▸ **YOUR INSTRUCTIONS**
Write the data out in full and word for word. Do not include images.

* * * * * * * * *

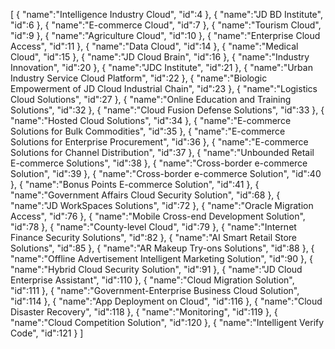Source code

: [
	{
		"name":"Intelligence Industry Cloud",
		"id":4
	},
	{
		"name":"JD BD Institute",
		"id":6
	},
	{
		"name":"E-commerce Cloud",
		"id":7
	},
	{
		"name":"Tourism Cloud",
		"id":9
	},
	{
		"name":"Agriculture Cloud",
		"id":10
	},
	{
		"name":"Enterprise Cloud Access",
		"id":11
	},
	{
		"name":"Data Cloud",
		"id":14
	},
	{
		"name":"Medical Cloud",
		"id":15
	},
	{
		"name":"JD Cloud Brain",
		"id":16
	},
	{
		"name":"Industry Innovation",
		"id":20
	},
	{
		"name":"JDC Institute",
		"id":21
	},
	{
		"name":"Urban Industry Service Cloud Platform",
		"id":22
	},
	{
		"name":"Biologic Empowerment of JD Cloud Industrial Chain",
		"id":23
	},
	{
		"name":"Logistics Cloud Solutions",
		"id":27
	},
	{
		"name":"Online Education and Training Solutions",
		"id":32
	},
	{
		"name":"Cloud Fusion Defense Solutions",
		"id":33
	},
	{
		"name":"Hosted Cloud Solutions",
		"id":34
	},
	{
		"name":"E-commerce Solutions for Bulk Commodities",
		"id":35
	},
	{
		"name":"E-commerce Solutions for Enterprise Procurement",
		"id":36
	},
	{
		"name":"E-commerce Solutions for Channel Distribution",
		"id":37
	},
	{
		"name":"Unbounded Retail E-commerce Solutions",
		"id":38
	},
	{
		"name":"Cross-border e-commerce Solution",
		"id":39
	},
	{
		"name":"Cross-border e-commerce Solution",
		"id":40
	},
	{
		"name":"Bonus Points E-commerce Solution",
		"id":41
	},
	{
		"name":"Government Affairs Cloud Security Solution",
		"id":68
	},
	{
		"name":"JD WorkSpaces Solutions",
		"id":72
	},
	{
		"name":"Oracle Migration Access",
		"id":76
	},
	{
		"name":"Mobile Cross-end Development Solution",
		"id":78
	},
	{
		"name":"County-level Cloud",
		"id":79
	},
	{
		"name":"Internet Finance Security Solutions",
		"id":82
	},
	{
		"name":"AI Smart Retail Store Solutions",
		"id":85
	},
	{
		"name":"AR Makeup Try-ons Solutions",
		"id":88
	},
	{
		"name":"Offline Advertisement Intelligent Marketing Solution",
		"id":90
	},
	{
		"name":"Hybrid Cloud Security Solution",
		"id":91
	},
	{
		"name":"JD Cloud Enterprise Assistant",
		"id":110
	},
	{
		"name":"Cloud Migration Solution",
		"id":111
	},
	{
		"name":"Government-Enterprise Business Cloud Solution",
		"id":114
	},
	{
		"name":"App Deployment on Cloud",
		"id":116
	},
	{
		"name":"Cloud Disaster Recovery",
		"id":118
	},
	{
		"name":"Monitoring",
		"id":119
	},
	{
		"name":"Cloud Competition Solution",
		"id":120
	},
	{
		"name":"Intelligent Verify Code",
		"id":121
	}
]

* * * * * * * * *

▸ **RESPONSE BELOW**
Source code

: [
	{
		"name":"Intelligence Industry Cloud",
		"id":4
	},
	{
		"name":"JD BD Institute",
		"id":6
	},
	{
		"name":"E-commerce Cloud",
		"id":7
	},
	{
		"name":"Tourism Cloud",
		"id":9
	},
	{
		"name":"Agriculture Cloud",
		"id":10
	},
	{
		"name":"Enterprise Cloud Access",
		"id":11
	},
	{
		"name":"Data Cloud",
		"id":14
	},
	{
		"name":"Medical Cloud",
		"id":15
	},
	{
		"name":"JD Cloud Brain",
		"id":16
	},
	{
		"name":"Industry Innovation",
		"id":20
	},
	{
		"name":"JDC Institute",
		"id":21
	},
	{
		"name":"Urban Industry Service Cloud Platform",
		"id":22
	},
	{
		"name":"Biologic Empowerment of JD Cloud Industrial Chain",
		"id":23
	},
	{
		"name":"Logistics Cloud Solutions",
		"id":27
	},
	{
		"name":"Online Education and Training Solutions",
		"id":32
	},
	{
		"name":"Cloud Fusion Defense Solutions",
		"id":33
	},
	{
		"name":"Hosted Cloud Solutions",
		"id":34
	},
	{
		"name":"E-commerce Solutions for Bulk Commodities",
		"id":35
	},
	{
		"name":"E-commerce Solutions for Enterprise Procurement",
		"id":36
	},
	{
		"name":"E-commerce Solutions for Channel Distribution",
		"id":37
	},
	{
		"name":"Unbounded Retail E-commerce Solutions",
		"id":38
	},
	{
		"name":"Cross-border e-commerce Solution",
		"id":39
	},
	{
		"name":"Cross-border e-commerce Solution",
		"id":40
	},
	{
		"name":"Bonus Points E-commerce Solution",
		"id":41
	},
	{
		"name":"Government Affairs Cloud Security Solution",
		"id":68
	},
	{
		"name":"JD WorkSpaces Solutions",
		"id":72
	},
	{
		"name":"Oracle Migration Access",
		"id":76
	},
	{
		"name":"Mobile Cross-end Development Solution",
		"id":78
	},
	{
		"name":"County-level Cloud",
		"id":79
	},
	{
		"name":"Internet Finance Security Solutions",
		"id":82
	},
	{
		"name":"AI Smart Retail Store Solutions",
		"id":85
	},
	{
		"name":"AR Makeup Try-ons Solutions",
		"id":88
	},
	{
		"name":"Offline Advertisement Intelligent Marketing Solution",
		"id":90
	},
	{
		"name":"Hybrid Cloud Security Solution",
		"id":91
	},
	{
		"name":"JD Cloud Enterprise Assistant",
		"id":110
	},
	{
		"name":"Cloud Migration Solution",
		"id":111
	},
	{
		"name":"Government-Enterprise Business Cloud Solution",
		"id":114
	},
	{
		"name":"App Deployment on Cloud",
		"id":116
	},
	{
		"name":"Cloud Disaster Recovery",
		"id":118
	},
	{
		"name":"Monitoring",
		"id":119
	},
	{
		"name":"Cloud Competition Solution",
		"id":120
	},
	{
		"name":"Intelligent Verify Code",
		"id":121
	}
]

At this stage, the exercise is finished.